Japan: The Post-WW2 Rise, the 1980s Peak, and the Decline – A Simple Theory
Cross-posted at the Presimetrics blog.

A lot has been written about the disaster in Japan. I don’t have much I can add to that, except that like everyone else (or at least everyone civilized), I am so very sorry that it happened. (What is with the folks talking about Pearl Harbor? Seriously. What is that about?)

Still, in reading about the tragedy, I had a thought about Japanese economic history and I’d like to expand on it in this post. But I’d like to lead off by pointing out I am not an expert on Japan. That means y’all can feel free to correct me where I’m wrong, but it also means I started off by going to this website, which has some cool country studies. The website:

contains the on-line versions of books previously published in hard copy by the Federal Research Division of the Library of Congress as part of the Country Studies/Area Handbook Series sponsored by the U.S. Department of the Army between 1986 and 1998. Each study offers a comprehensive description and analysis of the country or region’s historical setting, geography, society, economy, political system, and foreign policy.

Let me start by quoting liberally from Japan country studym specifically the section on bureaucrats.

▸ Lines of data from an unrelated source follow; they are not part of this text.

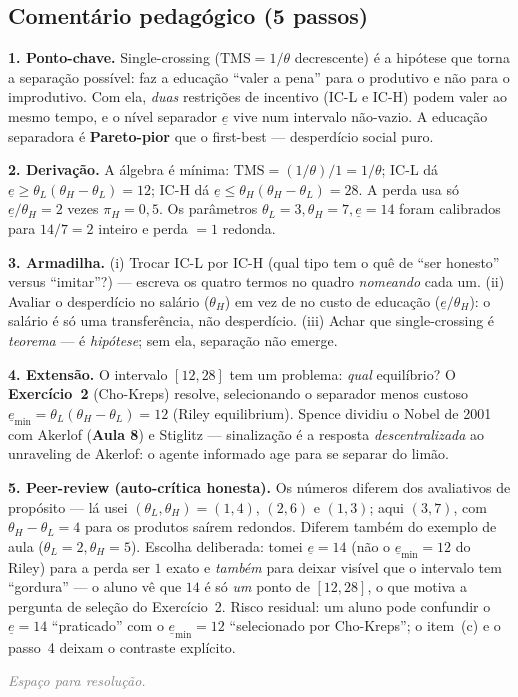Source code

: \documentclass[11pt,a4paper]{article}
\newcommand{\TMS}{\text{TMS}}
\newcommand{\dc}[2]{#1{,}#2}
\newcommand{\passo}[1]{\smallskip\noindent\textbf{\textcolor{insper}{#1}}\quad}
\newcommand{\espacoaluno}[1]{%
  \par\smallskip\noindent\textit{\textcolor{gray}{Espaço para resolução.}}%
  \par\vspace{#1}\noindent\textcolor{insper!30}{\hrulefill}\par\medskip}
\begin{document}
\subsection*{Comentário pedagógico (5 passos)}
\begin{gabarito}
\passo{1. Ponto-chave.} Single-crossing ($\TMS=1/\theta$ decrescente) é a hipótese que torna
a separação possível: faz a educação ``valer a pena'' para o produtivo e não para o
improdutivo. Com ela, \emph{duas} restrições de incentivo (IC-L e IC-H) podem valer ao mesmo
tempo, e o nível separador $\underline e$ vive num intervalo não-vazio. A educação separadora é
\textbf{Pareto-pior} que o first-best — desperdício social puro.

\passo{2. Derivação.} A álgebra é mínima: $\TMS=(1/\theta)/1=1/\theta$; IC-L dá
$\underline e\ge\theta_L(\theta_H-\theta_L)=12$; IC-H dá
$\underline e\le\theta_H(\theta_H-\theta_L)=28$. A perda usa só $\underline e/\theta_H=2$ vezes
$\pi_H=\dc{0}{5}$. Os parâmetros $\theta_L=3,\theta_H=7,\underline e=14$ foram calibrados para
$14/7=2$ inteiro e perda $=1$ redonda.

\passo{3. Armadilha.} (i) Trocar IC-L por IC-H (qual tipo tem o quê de ``ser honesto''
versus ``imitar''?) — escreva os quatro termos no quadro \emph{nomeando} cada um. (ii) Avaliar
o desperdício no salário ($\theta_H$) em vez de no custo de educação ($\underline e/\theta_H$):
o salário é só uma transferência, não desperdício. (iii) Achar que single-crossing é
\emph{teorema} — é \emph{hipótese}; sem ela, separação não emerge.

\passo{4. Extensão.} O intervalo $[12,28]$ tem um problema: \emph{qual} equilíbrio? O
\textbf{Exercício~2} (Cho-Kreps) resolve, selecionando o separador menos custoso
$\underline e_{\min}=\theta_L(\theta_H-\theta_L)=12$ (Riley equilibrium). Spence dividiu o
Nobel de 2001 com Akerlof (\textbf{Aula 8}) e Stiglitz — sinalização é a resposta
\emph{descentralizada} ao unraveling de Akerlof: o agente informado age para se separar do limão.

\passo{5. Peer-review (auto-crítica honesta).} Os números diferem dos avaliativos de propósito
— lá usei $(\theta_L,\theta_H)=(1,4)$, $(2,6)$ e $(1,3)$; aqui $(3,7)$, com
$\theta_H-\theta_L=4$ para os produtos saírem redondos. Diferem também do exemplo de aula
($\theta_L=2,\theta_H=5$). Escolha deliberada: tomei $\underline e=14$ (não o $\underline
e_{\min}=12$ do Riley) para a perda ser $1$ exato e \emph{também} para deixar visível que o
intervalo tem ``gordura'' — o aluno vê que $14$ é só \emph{um} ponto de $[12,28]$, o que motiva
a pergunta de seleção do Exercício~2. Risco residual: um aluno pode confundir o $\underline
e=14$ ``praticado'' com o $\underline e_{\min}=12$ ``selecionado por Cho-Kreps''; o item~(c) e o
passo~4 deixam o contraste explícito.
\end{gabarito}
\else
\espacoaluno{80mm}
\fi
\end{document}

Although the United States occupation dismantled both the military and zaibatsu establishments, it did little, outside of abolishing the prewar Home Ministry, to challenge the power of the bureaucracy. There was considerable continuity–in institutions, operating style, and personnel– between the civil service before and after the occupation, partly because MacArthur’s staff ruled indirectly and depended largely on the cooperation of civil servants. A process of mutual co-optation occurred.

Next quote:

In trying to discover “who’s in charge here,” many analysts have pointed to the elite bureaucracy as the people who really govern Japan, although they composed only a tiny fraction of the country’s more than 1 million national government employees. Several hundred of the elite are employed at each national ministry or agency. Although entry into the elite through open examinations does not require a college degree, the majority of its members are alumni of Japan’s most prestigious universities. The University of Tokyo Law Faculty is the single most important source of elite bureaucrats. After graduation from college and, increasingly, some graduate-level study, applicants take a series of extremely difficult higher civil service examinations: in 1988, for example, 28,833 took the tests, but only 1,814, or 6.3 percent, were successful. Of those who were successful, only 721 were actually hired. Like the scholar-officials of imperial China, successful candidates were hardy survivors of a grueling education and testing process that necessarily began in early childhood and demanded total concentration. The typical young bureaucrat, who is in most cases male, is an intelligent, hardworking, and dedicated individual. Some bureaucrats lack imagination and, perhaps, compassion for people whose way of life is different from their own.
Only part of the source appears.